隔年で開催されている日本の自動車業界最大のイベントである「東京モーターショー」が、存亡の危機に立たされている。「費用対効果が得られない」として海外自動車メーカーが相次いで10月開催の同ショーに出展しない方針を決定しているためだ。
主催団体である日本自動車工業会(自工会)の会長を豊田章男トヨタ自動車社長が務めていることもあって、顔を潰されたかたちとなったトヨタは仕返しとばかりに、ドイツで開催されるフランクフルトモーターショーへの出展を取りやめる。自動運転や電動化で自動車産業が大きく変化するなか、モーターショーもそのあり方が大きく変わろうとしている。

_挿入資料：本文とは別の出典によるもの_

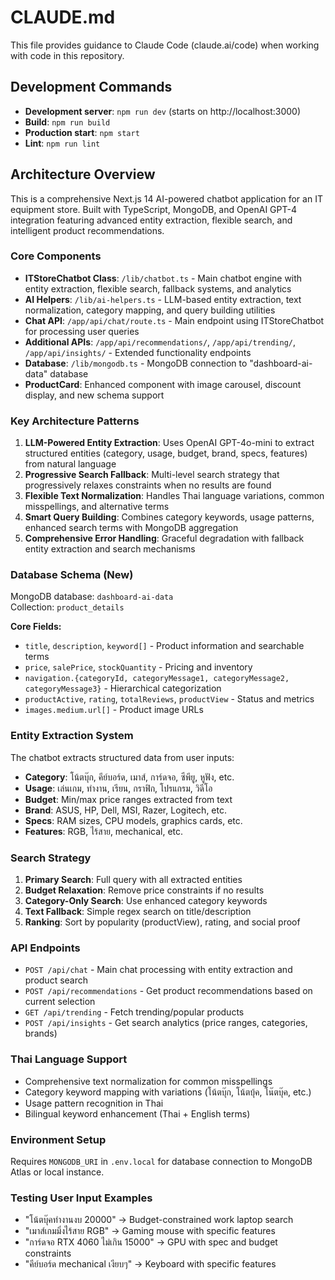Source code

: # CLAUDE.md

This file provides guidance to Claude Code (claude.ai/code) when working with code in this repository.

## Development Commands

- **Development server**: `npm run dev` (starts on http://localhost:3000)
- **Build**: `npm run build` 
- **Production start**: `npm start`
- **Lint**: `npm run lint`

## Architecture Overview

This is a comprehensive Next.js 14 AI-powered chatbot application for an IT equipment store. Built with TypeScript, MongoDB, and OpenAI GPT-4 integration featuring advanced entity extraction, flexible search, and intelligent product recommendations.

### Core Components

- **ITStoreChatbot Class**: `/lib/chatbot.ts` - Main chatbot engine with entity extraction, flexible search, fallback systems, and analytics
- **AI Helpers**: `/lib/ai-helpers.ts` - LLM-based entity extraction, text normalization, category mapping, and query building utilities
- **Chat API**: `/app/api/chat/route.ts` - Main endpoint using ITStoreChatbot for processing user queries
- **Additional APIs**: `/app/api/recommendations/`, `/app/api/trending/`, `/app/api/insights/` - Extended functionality endpoints
- **Database**: `/lib/mongodb.ts` - MongoDB connection to "dashboard-ai-data" database
- **ProductCard**: Enhanced component with image carousel, discount display, and new schema support

### Key Architecture Patterns

1. **LLM-Powered Entity Extraction**: Uses OpenAI GPT-4o-mini to extract structured entities (category, usage, budget, brand, specs, features) from natural language
2. **Progressive Search Fallback**: Multi-level search strategy that progressively relaxes constraints when no results are found
3. **Flexible Text Normalization**: Handles Thai language variations, common misspellings, and alternative terms
4. **Smart Query Building**: Combines category keywords, usage patterns, enhanced search terms with MongoDB aggregation
5. **Comprehensive Error Handling**: Graceful degradation with fallback entity extraction and search mechanisms

### Database Schema (New)

MongoDB database: `dashboard-ai-data`  
Collection: `product_details`

**Core Fields:**
- `title`, `description`, `keyword[]` - Product information and searchable terms
- `price`, `salePrice`, `stockQuantity` - Pricing and inventory
- `navigation.{categoryId, categoryMessage1, categoryMessage2, categoryMessage3}` - Hierarchical categorization
- `productActive`, `rating`, `totalReviews`, `productView` - Status and metrics
- `images.medium.url[]` - Product image URLs

### Entity Extraction System

The chatbot extracts structured data from user inputs:
- **Category**: โน้ตบุ๊ก, คีย์บอร์ด, เมาส์, การ์ดจอ, ซีพียู, หูฟัง, etc.
- **Usage**: เล่นเกม, ทำงาน, เรียน, กราฟิก, โปรแกรม, วิดีโอ
- **Budget**: Min/max price ranges extracted from text
- **Brand**: ASUS, HP, Dell, MSI, Razer, Logitech, etc.
- **Specs**: RAM sizes, CPU models, graphics cards, etc.
- **Features**: RGB, ไร้สาย, mechanical, etc.

### Search Strategy

1. **Primary Search**: Full query with all extracted entities
2. **Budget Relaxation**: Remove price constraints if no results
3. **Category-Only Search**: Use enhanced category keywords
4. **Text Fallback**: Simple regex search on title/description
5. **Ranking**: Sort by popularity (productView), rating, and social proof

### API Endpoints

- `POST /api/chat` - Main chat processing with entity extraction and product search
- `POST /api/recommendations` - Get product recommendations based on current selection
- `GET /api/trending` - Fetch trending/popular products
- `POST /api/insights` - Get search analytics (price ranges, categories, brands)

### Thai Language Support

- Comprehensive text normalization for common misspellings
- Category keyword mapping with variations (โน้ตบุ๊ก, โน้ตบุ้ค, โน๊ตบุ๊ค, etc.)
- Usage pattern recognition in Thai
- Bilingual keyword enhancement (Thai + English terms)

### Environment Setup

Requires `MONGODB_URI` in `.env.local` for database connection to MongoDB Atlas or local instance.

### Testing User Input Examples

- "โน้ตบุ๊คทำงานงบ 20000" → Budget-constrained work laptop search
- "เมาส์เกมมิ่งไร้สาย RGB" → Gaming mouse with specific features
- "การ์ดจอ RTX 4060 ไม่เกิน 15000" → GPU with spec and budget constraints
- "คีย์บอร์ด mechanical เงียบๆ" → Keyboard with specific features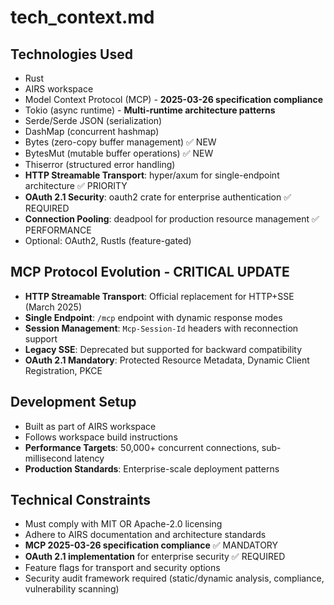# tech_context.md

## Technologies Used
- Rust
- AIRS workspace
- Model Context Protocol (MCP) - **2025-03-26 specification compliance**
- Tokio (async runtime) - **Multi-runtime architecture patterns**
- Serde/Serde JSON (serialization)
- DashMap (concurrent hashmap)
- Bytes (zero-copy buffer management) ✅ NEW
- BytesMut (mutable buffer operations) ✅ NEW
- Thiserror (structured error handling)
- **HTTP Streamable Transport**: hyper/axum for single-endpoint architecture ✅ PRIORITY
- **OAuth 2.1 Security**: oauth2 crate for enterprise authentication ✅ REQUIRED
- **Connection Pooling**: deadpool for production resource management ✅ PERFORMANCE
- Optional: OAuth2, Rustls (feature-gated)

## MCP Protocol Evolution - CRITICAL UPDATE
- **HTTP Streamable Transport**: Official replacement for HTTP+SSE (March 2025)
- **Single Endpoint**: `/mcp` endpoint with dynamic response modes
- **Session Management**: `Mcp-Session-Id` headers with reconnection support
- **Legacy SSE**: Deprecated but supported for backward compatibility
- **OAuth 2.1 Mandatory**: Protected Resource Metadata, Dynamic Client Registration, PKCE

## Development Setup
- Built as part of AIRS workspace
- Follows workspace build instructions
- **Performance Targets**: 50,000+ concurrent connections, sub-millisecond latency
- **Production Standards**: Enterprise-scale deployment patterns

## Technical Constraints
- Must comply with MIT OR Apache-2.0 licensing
- Adhere to AIRS documentation and architecture standards
- **MCP 2025-03-26 specification compliance** ✅ MANDATORY
- **OAuth 2.1 implementation** for enterprise security ✅ REQUIRED
- Feature flags for transport and security options
- Security audit framework required (static/dynamic analysis, compliance, vulnerability scanning)
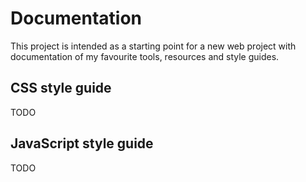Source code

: # Documentation

This project is intended as a starting point for a new web project with documentation of my favourite tools, resources and style guides.


## CSS style guide

TODO


## JavaScript style guide

TODO
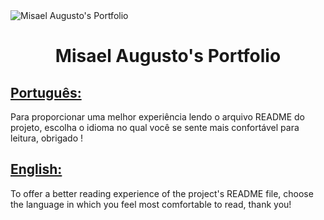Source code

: <img align="center" src="https://ik.imagekit.io/ocq8ayf2ug/portfolio-cover_j6S5YHIeM.png" alt="Misael Augusto's Portfolio" />

<h1 id="title" align="center">Misael Augusto's Portfolio</h1>

<h2><a href="README.pt.md">Português:</a></h2>
<div>
  Para proporcionar uma melhor experiência lendo o arquivo README do projeto, escolha o idioma no qual você se sente mais confortável para leitura, obrigado !
<div>

<h2><a href="README.en.md">English:</a></h2>
<div>
  To offer a better reading experience of the project's README file, choose the language in which you feel most comfortable to read, thank you!
<div>

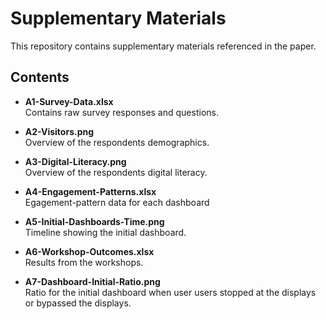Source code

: # Supplementary Materials

This repository contains supplementary materials referenced in the paper.

## Contents

- **A1-Survey-Data.xlsx**  
  Contains raw survey responses and questions.

- **A2-Visitors.png**  
  Overview of the respondents demographics.

- **A3-Digital-Literacy.png**  
  Overview of the respondents digital literacy.

- **A4-Engagement-Patterns.xlsx**  
  Egagement-pattern data for each dashboard

- **A5-Initial-Dashboards-Time.png**  
  Timeline showing the initial dashboard.

- **A6-Workshop-Outcomes.xlsx**  
  Results from the workshops.

- **A7-Dashboard-Initial-Ratio.png**  
  Ratio for the initial dashboard when user users stopped at the displays or bypassed the displays.


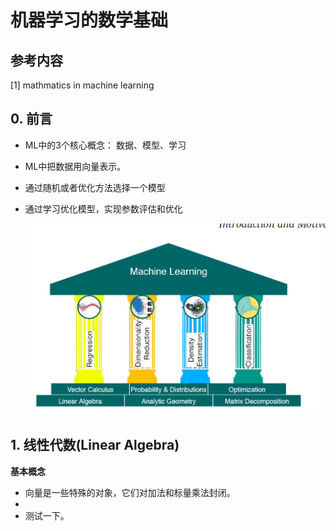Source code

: # 机器学习的数学基础
## 参考内容
[1] mathmatics in machine learning

## 0. 前言
* ML中的3个核心概念： 数据、模型、学习
* ML中把数据用向量表示。
* 通过随机或者优化方法选择一个模型
* 通过学习优化模型，实现参数评估和优化
  
  ![](2019-03-12-23-09-00.png)
## 1. 线性代数(Linear Algebra)
**基本概念**
* 向量是一些特殊的对象，它们对加法和标量乘法封闭。
* 
* 测试一下。 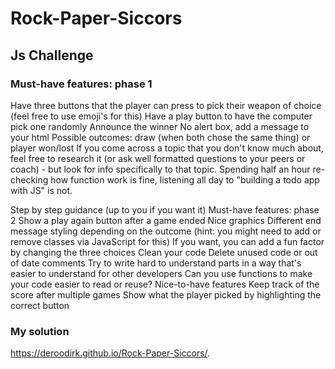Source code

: # Rock-Paper-Siccors

## Js Challenge

### Must-have features: phase 1

Have three buttons that the player can press to pick their weapon of choice (feel free to use emoji's for this)
Have a play button to have the computer pick one randomly
Announce the winner
No alert box, add a message to your html
Possible outcomes: draw (when both chose the same thing) or player won/lost
If you come across a topic that you don't know much about, feel free to research it (or ask well formatted questions to your peers or coach) - but look for info specifically to that topic. Spending half an hour re-checking how function work is fine, listening all day to "building a todo app with JS" is not.

Step by step guidance (up to you if you want it)
Must-have features: phase 2
Show a play again button after a game ended
Nice graphics
Different end message styling depending on the outcome (hint: you might need to add or remove classes via JavaScript for this)
If you want, you can add a fun factor by changing the three choices
Clean your code
Delete unused code or out of date comments
Try to write hard to understand parts in a way that's easier to understand for other developers
Can you use functions to make your code easier to read or reuse?
Nice-to-have features
Keep track of the score after multiple games
Show what the player picked by highlighting the correct button

### My solution

<https://deroodirk.github.io/Rock-Paper-Siccors/>.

費用対効果自工会は5月13日に開いた記者会見で、10月24日に開催する「第46回東京モーターショー2019」の出展会社などの詳細を発表する予定だったが、直前になって取りやめた。海外自動車メーカーの出展申し込みが少ないことから、出展を再検討してもらうためだ。しかし、その後、フォルクスワーゲン(VW)、アウディ、BMW、PSAグループ(プジョー・シトロエン)などが相次いで出展しない意向を正式に表明した。
海外の主要ブランドで出展するのは、輸入車の業界団体である日本自動車輸入組合の理事長を日本法人のトップが務めるダイムラー(メルセデス・ベンツなどを所有)と、日産自動車のグループ会社が輸入権を持つルノーぐらい。国際モーターショーにもかかわらず東京モーターは事実上、国内モーターショーに成り下がる。
東京モーターショーは1954年に開催されて以来、半世紀以上にわたって、自動車産業の最新モデルや技術を紹介する国内最大級のイベントとして開催されてきた。特に自動車メーカー数が多く、日本の基幹産業となっているだけに東京モーターショーは世界的にも注目され、ピークには来場者数が200万人を超えた。
しかし、日本の自動車市場が成熟して需要が伸び悩むなか、まず米国自動車メーカーの一部が出展を取りやめた。もともと日本市場は輸入車市場が小さいが、なかでも米国車のシェアは低く、成長は見込めないためだ。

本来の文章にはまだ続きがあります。